Sunday, August 9, 2020

Look but don't touch ...

Or, 'keep your distance ...'


So the summer hits its peak and we notice the days are getting ever so slightly shorter.  A strange year not all bad: Air quality improved for a while and some places were very quiet even on a weekday. But what of the future? For 'battlefield' mostly good. 

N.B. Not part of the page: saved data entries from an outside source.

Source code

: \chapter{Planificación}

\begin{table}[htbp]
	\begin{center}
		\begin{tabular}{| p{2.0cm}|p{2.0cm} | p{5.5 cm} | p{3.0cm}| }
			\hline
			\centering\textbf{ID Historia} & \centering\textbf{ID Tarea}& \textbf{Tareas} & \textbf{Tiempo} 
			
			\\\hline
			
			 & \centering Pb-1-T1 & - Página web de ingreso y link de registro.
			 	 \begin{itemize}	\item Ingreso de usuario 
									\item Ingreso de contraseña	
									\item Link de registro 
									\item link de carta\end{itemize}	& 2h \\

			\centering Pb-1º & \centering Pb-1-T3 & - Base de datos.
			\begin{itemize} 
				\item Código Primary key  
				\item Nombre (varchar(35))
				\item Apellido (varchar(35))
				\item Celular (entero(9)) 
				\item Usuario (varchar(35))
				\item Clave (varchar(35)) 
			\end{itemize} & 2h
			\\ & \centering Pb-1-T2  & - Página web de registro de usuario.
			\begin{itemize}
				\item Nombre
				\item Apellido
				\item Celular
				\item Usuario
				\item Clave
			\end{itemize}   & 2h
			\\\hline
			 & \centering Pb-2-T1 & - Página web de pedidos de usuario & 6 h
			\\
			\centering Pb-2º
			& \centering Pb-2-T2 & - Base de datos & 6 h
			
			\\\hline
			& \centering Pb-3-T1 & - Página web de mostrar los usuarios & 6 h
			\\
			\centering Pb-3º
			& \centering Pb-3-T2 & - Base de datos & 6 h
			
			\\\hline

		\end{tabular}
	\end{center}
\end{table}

Since I began posting notes about this slice of green space it has improved year on year. Trees have grown so much I can barely recall how it looked when these were saplings. True, some vandalism recently was jarring note. But the area survives mostly and that's enough. I would like to see a little more planting in some places. However, the years when I feared the site would go under tarmac for car parking or be turned into a sports centre for students only (students are among its biggest fans all the same) are long gone now. Urban Green have moved in and that's fine by me.


Some recent photographs:

Warts and All Ouseburn. One of the aspects of strolling through Lower Ouseburn over the years has been its 'rough edges'; this lack of corporate smoothness endears it to me. It isn't neat tidy and tourist 'heritage' – or not yet, but that is coming. The newer developments have been welcome in part but the fear – my fear – is that 'the men in white Porches' will get their monied hands on the area and the 'chic' of dereliction (see the epicly comedy film Zoolander for details) gets the expensive 'landscape features' and general tidying up plus 'gated' zones that have happened elsewhere. Meanwhile all the qualities of haphazard and messy incongruity that gives a favour to places like Ouseburn will be lost. I hope not and some public statements by Ouseburn old hands leads me to feel encouraged if not over optimistic.

One reason for including the 'street art' is its subversion of 'urban renewal'. I would put up with the one to avoid the dead hand of the other.